*** Given records ***

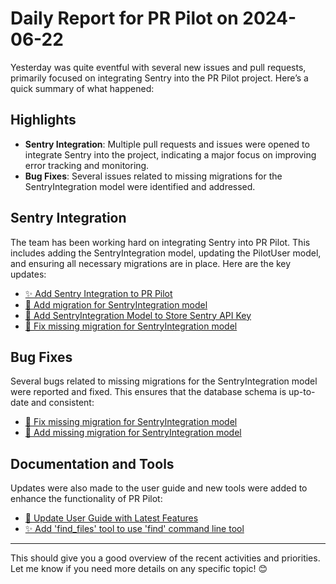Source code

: # Daily Report for PR Pilot on 2024-06-22

Yesterday was quite eventful with several new issues and pull requests, primarily focused on integrating Sentry into the PR Pilot project. Here’s a quick summary of what happened:

## Highlights
- **Sentry Integration**: Multiple pull requests and issues were opened to integrate Sentry into the project, indicating a major focus on improving error tracking and monitoring.
- **Bug Fixes**: Several issues related to missing migrations for the SentryIntegration model were identified and addressed.

## Sentry Integration
The team has been working hard on integrating Sentry into PR Pilot. This includes adding the SentryIntegration model, updating the PilotUser model, and ensuring all necessary migrations are in place. Here are the key updates:
- [✨ Add Sentry Integration to PR Pilot](https://github.com/PR-Pilot-AI/pr-pilot/pull/196)
- [🚀 Add migration for SentryIntegration model](https://github.com/PR-Pilot-AI/pr-pilot/issues/195)
- [🔧 Add SentryIntegration Model to Store Sentry API Key](https://github.com/PR-Pilot-AI/pr-pilot/pull/192)
- [🐛 Fix missing migration for SentryIntegration model](https://github.com/PR-Pilot-AI/pr-pilot/issues/191)

## Bug Fixes
Several bugs related to missing migrations for the SentryIntegration model were reported and fixed. This ensures that the database schema is up-to-date and consistent:
- [🐛 Fix missing migration for SentryIntegration model](https://github.com/PR-Pilot-AI/pr-pilot/issues/188)
- [🐛 Add missing migration for SentryIntegration model](https://github.com/PR-Pilot-AI/pr-pilot/issues/189)

## Documentation and Tools
Updates were also made to the user guide and new tools were added to enhance the functionality of PR Pilot:
- [📝 Update User Guide with Latest Features](https://github.com/PR-Pilot-AI/pr-pilot/pull/173)
- [✨ Add 'find_files' tool to use 'find' command line tool](https://github.com/PR-Pilot-AI/pr-pilot/issues/172)

---

This should give you a good overview of the recent activities and priorities. Let me know if you need more details on any specific topic! 😊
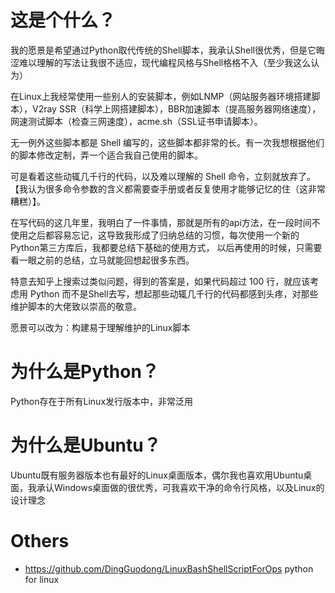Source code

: # 这是个什么？
我的愿景是希望通过Python取代传统的Shell脚本，我承认Shell很优秀，但是它晦涩难以理解的写法让我很不适应，现代编程风格与Shell格格不入（至少我这么认为）

在Linux上我经常使用一些别人的安装脚本，例如LNMP（网站服务器环境搭建脚本），V2ray SSR（科学上网搭建脚本），BBR加速脚本（提高服务器网络速度），
网速测试脚本（检查三网速度），acme.sh（SSL证书申请脚本）。

无一例外这些脚本都是 Shell 编写的，这些脚本都非常的长。有一次我想根据他们的脚本修改定制，弄一个适合我自己使用的脚本。

可是看着这些动辄几千行的代码，以及难以理解的 Shell 命令，立刻就放弃了。【我认为很多命令参数的含义都需要查手册或者反复使用才能够记忆的住（这非常糟糕）】。

在写代码的这几年里，我明白了一件事情，那就是所有的api方法，在一段时间不使用之后都容易忘记，这导致我形成了归纳总结的习惯，每次使用一个新的Python第三方库后，我都要总结下基础的使用方式，
以后再使用的时候，只需要看一眼之前的总结，立马就能回想起很多东西。

特意去知乎上搜索过类似问题，得到的答案是，如果代码超过 100 行，就应该考虑用 Python 而不是Shell去写，想起那些动辄几千行的代码都感到头疼，对那些维护脚本的大佬致以崇高的敬意。

愿景可以改为：构建易于理解维护的Linux脚本

# 为什么是Python？
Python存在于所有Linux发行版本中，非常泛用
# 为什么是Ubuntu？
Ubuntu既有服务器版本也有最好的Linux桌面版本，偶尔我也喜欢用Ubuntu桌面，我承认Windows桌面做的很优秀，可我喜欢干净的命令行风格，以及Linux的设计理念
# Others
- <https://github.com/DingGuodong/LinuxBashShellScriptForOps> python for linux
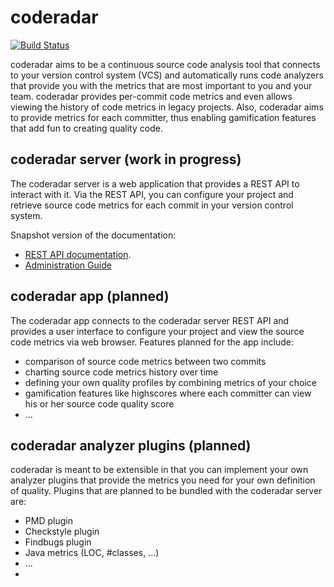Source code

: # coderadar

[![Build Status](https://circleci.com/gh/reflectoring/coderadar.svg?style=shield&circle-token=:circle-token)](https://circleci.com/gh/reflectoring/coderadar)

coderadar aims to be a continuous source code analysis tool that connects to your version control system (VCS) and automatically runs code analyzers that provide you with the metrics that are most important to you and your team. coderadar provides per-commit code metrics and even allows viewing the history of code metrics in legacy projects. Also, coderadar aims to provide metrics for each committer, thus enabling gamification features that add fun to creating quality code.

## coderadar server (work in progress)
The coderadar server is a web application that provides a REST API to interact with it. Via the REST API, you can configure your project and retrieve source code metrics for each commit in your version control system.

Snapshot version of the documentation:
* [REST API documentation](http://reflectoring.github.io/coderadar/1.0.0-SNAPSHOT/docs/restapi.html).
* [Administration Guide](http://reflectoring.github.io/coderadar/1.0.0-SNAPSHOT/docs/admin.html)

## coderadar app (planned)
The coderadar app connects to the coderadar server REST API and provides a user interface to configure your project and view the source code metrics via web browser. Features planned for the app include:
* comparison of source code metrics between two commits
* charting source code metrics history over time
* defining your own quality profiles by combining metrics of your choice
* gamification features like highscores where each committer can view his or her source code quality score
* ...

## coderadar analyzer plugins (planned)
coderadar is meant to be extensible in that you can implement your own analyzer plugins that provide the metrics you need for your own definition of quality. Plugins that are planned to be bundled with the coderadar server are:
* PMD plugin
* Checkstyle plugin
* Findbugs plugin
* Java metrics (LOC, #classes, ...)
* ...
* 


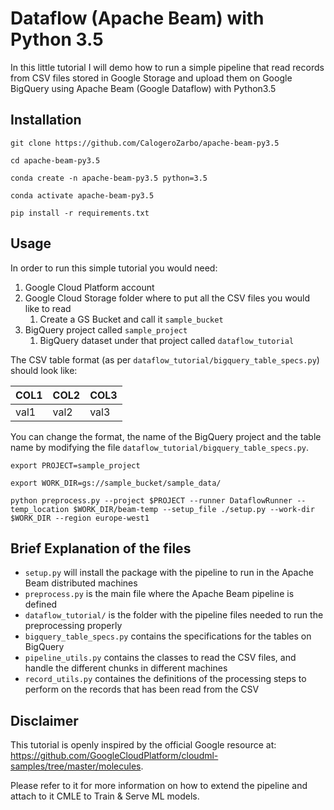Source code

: # Dataflow (Apache Beam) with Python 3.5
In this little tutorial I will demo how to run a simple pipeline that read records from CSV files stored in 
Google Storage and upload them on Google BigQuery using Apache Beam (Google Dataflow) with Python3.5

## Installation

`git clone https://github.com/CalogeroZarbo/apache-beam-py3.5`

`cd apache-beam-py3.5`

`conda create -n apache-beam-py3.5 python=3.5`

`conda activate apache-beam-py3.5`

`pip install -r requirements.txt `

## Usage

In order to run this simple tutorial you would need:
1. Google Cloud Platform account
2. Google Cloud Storage folder where to put all the CSV files you would like to read
    1. Create a GS Bucket and call it `sample_bucket`
3. BigQuery project called `sample_project`
    1. BigQuery dataset under that project called `dataflow_tutorial`

The CSV table format (as per `dataflow_tutorial/bigquery_table_specs.py`) should look like:

| COL1 | COL2 | COL3 |
| ---- | ---- | ---- |
| val1 | val2 | val3 |

You can change the format, the name of the BigQuery project and the table name by modifying the file `dataflow_tutorial/bigquery_table_specs.py`.

`export PROJECT=sample_project`

`export WORK_DIR=gs://sample_bucket/sample_data/`

`python preprocess.py --project $PROJECT --runner DataflowRunner --temp_location $WORK_DIR/beam-temp --setup_file ./setup.py --work-dir $WORK_DIR --region europe-west1`

## Brief Explanation of the files

- `setup.py` will install the package with the pipeline to run in the Apache Beam distributed machines
- `preprocess.py` is the main file where the Apache Beam pipeline is defined
- `dataflow_tutorial/` is the folder with the pipeline files needed to run the preprocessing properly
- `bigquery_table_specs.py` contains the specifications for the tables on BigQuery
- `pipeline_utils.py` contains the classes to read the CSV files, and handle the different chunks in different machines
- `record_utils.py` containes the definitions of the processing steps to perform on the records that has been read from the CSV

## Disclaimer

This tutorial is openly inspired by the official Google resource at: https://github.com/GoogleCloudPlatform/cloudml-samples/tree/master/molecules.

Please refer to it for more information on how to extend the pipeline and attach to it CMLE to Train & Serve ML models.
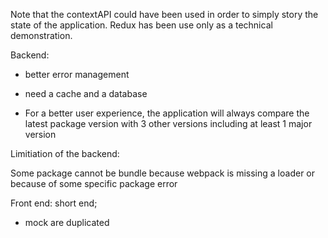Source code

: Note that the contextAPI could have been used in order to simply story the state of the application. Redux has been use only as a technical demonstration.

Backend:

- better error management

- need a cache and a database

- For a better user experience, the application will always compare the latest package version with 3 other versions including at least 1 major version

Limitiation of the backend:

Some package cannot be bundle because webpack is missing a loader or because of some specific package error

Front end: short end;

- mock are duplicated
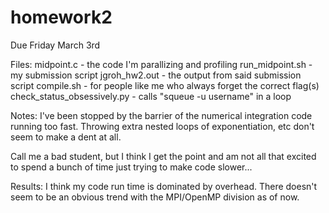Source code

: # homework2
Due Friday March 3rd

Files:
midpoint.c - the code I'm parallizing and profiling
run_midpoint.sh - my submission script
jgroh_hw2.out - the output from said submission script
compile.sh - for people like me who always forget the correct flag(s)
check_status_obsessively.py - calls "squeue -u username" in a loop

Notes:
I've been stopped by the barrier of the numerical integration code running too fast.  Throwing extra nested loops of exponentiation, etc don't seem to make a dent at all.

Call me a bad student, but I think I get the point and am not all that excited to spend a bunch of time just trying to make code slower...

Results:
I think my code run time is dominated by overhead.  There doesn't seem to be an obvious trend with the MPI/OpenMP division as of now.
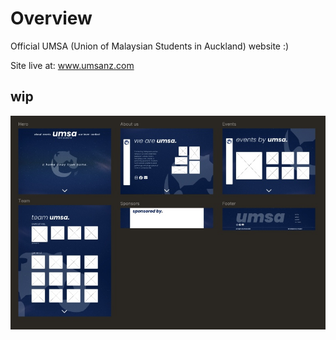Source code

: # Overview

Official UMSA (Union of Malaysian Students in Auckland) website :)

Site live at: www.umsanz.com

## wip

![umsa wip](umsa-wip.jpg)
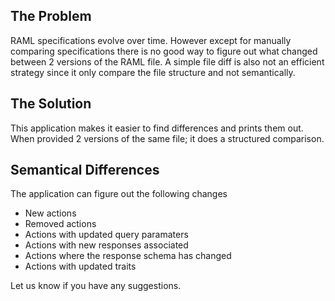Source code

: ## The Problem
RAML specifications evolve over time. However except for manually comparing specifications there is no good way to figure out what changed between 2 versions of the RAML file. A simple file diff is also not an efficient strategy since it only compare the file structure and not semantically. 

## The Solution
This application makes it easier to find differences and prints them out. When provided 2 versions of the same file; it does a structured comparison. 

## Semantical Differences
The application can figure out the following changes
* New actions
* Removed actions
* Actions with updated query paramaters
* Actions with new responses associated 
* Actions where the response schema has changed
* Actions with updated traits

Let us know if you have any suggestions.
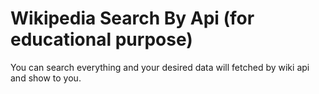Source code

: 
# Wikipedia Search By Api (for educational purpose)

You can search everything and your desired data will fetched by wiki api and show to you.
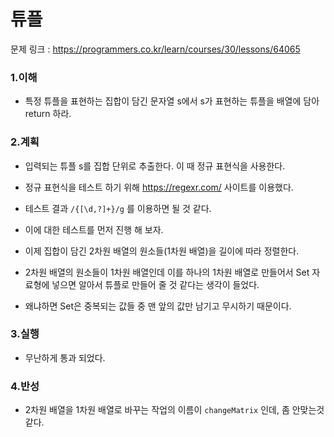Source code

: # 튜플

문제 링크 : https://programmers.co.kr/learn/courses/30/lessons/64065

### 1.이해

- 특정 튜플을 표현하는 집합이 담긴 문자열 s에서 s가 표현하는 튜플을 배열에 담아 return 하라.

### 2.계획

- 입력되는 튜플 s를 집합 단위로 추출한다. 이 때 정규 표현식을 사용한다.
- 정규 표현식을 테스트 하기 위해 https://regexr.com/ 사이트를 이용했다.
- 테스트 결과 `/{[\d,?]+}/g` 를 이용하면 될 것 같다.
- 이에 대한 테스트를 먼저 진행 해 보자.

- 이제 집합이 담긴 2차원 배열의 원소들(1차원 배열)을 길이에 따라 정렬한다.

- 2차원 배열의 원소들이 1차원 배열인데 이를 하나의 1차원 배열로 만들어서 Set 자료형에 넣으면 알아서 튜플로 만들어 줄 것 같다는 생각이 들었다.
- 왜냐하면 Set은 중복되는 값들 중 맨 앞의 값만 남기고 무시하기 때문이다.

### 3.실행

- 무난하게 통과 되었다.

### 4.반성

- 2차원 배열을 1차원 배열로 바꾸는 작업의 이름이 `changeMatrix` 인데, 좀 안맞는것 같다.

*** End of Given records ***

_What is being asked:_
Beginning with the line that contains "- 왜냐하면 Set은 중복되는 값들 중 맨 앞의 값만 남기고 무시하기 때문이다." and ending with the last line of the data above, return those lines exactly and nothing else.

_Expected answer:_
- 왜냐하면 Set은 중복되는 값들 중 맨 앞의 값만 남기고 무시하기 때문이다.

### 3.실행

- 무난하게 통과 되었다.

### 4.반성

- 2차원 배열을 1차원 배열로 바꾸는 작업의 이름이 `changeMatrix` 인데, 좀 안맞는것 같다.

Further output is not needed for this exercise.